REQUIRED ACTION: Reproduce exactly the lines below, starting with the line that contains "Die Dokumentation für" and ending with the last line of the records, both included, and nothing else.

Dataset entries:

____

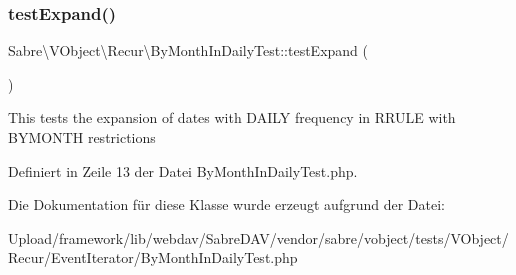 \subsubsection{\texorpdfstring{test\+Expand()}{testExpand()}}
{\footnotesize\ttfamily Sabre\textbackslash{}\+V\+Object\textbackslash{}\+Recur\textbackslash{}\+By\+Month\+In\+Daily\+Test\+::test\+Expand (\begin{DoxyParamCaption}{ }\end{DoxyParamCaption})}

This tests the expansion of dates with D\+A\+I\+LY frequency in R\+R\+U\+LE with B\+Y\+M\+O\+N\+TH restrictions 

Definiert in Zeile 13 der Datei By\+Month\+In\+Daily\+Test.\+php.



Die Dokumentation für diese Klasse wurde erzeugt aufgrund der Datei\+:\begin{DoxyCompactItemize}
\item 
Upload/framework/lib/webdav/\+Sabre\+D\+A\+V/vendor/sabre/vobject/tests/\+V\+Object/\+Recur/\+Event\+Iterator/By\+Month\+In\+Daily\+Test.\+php\end{DoxyCompactItemize}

____

RESPONSE TO THIS EXERCISE:
Die Dokumentation für diese Klasse wurde erzeugt aufgrund der Datei\+:\begin{DoxyCompactItemize}
\item 
Upload/framework/lib/webdav/\+Sabre\+D\+A\+V/vendor/sabre/vobject/tests/\+V\+Object/\+Recur/\+Event\+Iterator/By\+Month\+In\+Daily\+Test.\+php\end{DoxyCompactItemize}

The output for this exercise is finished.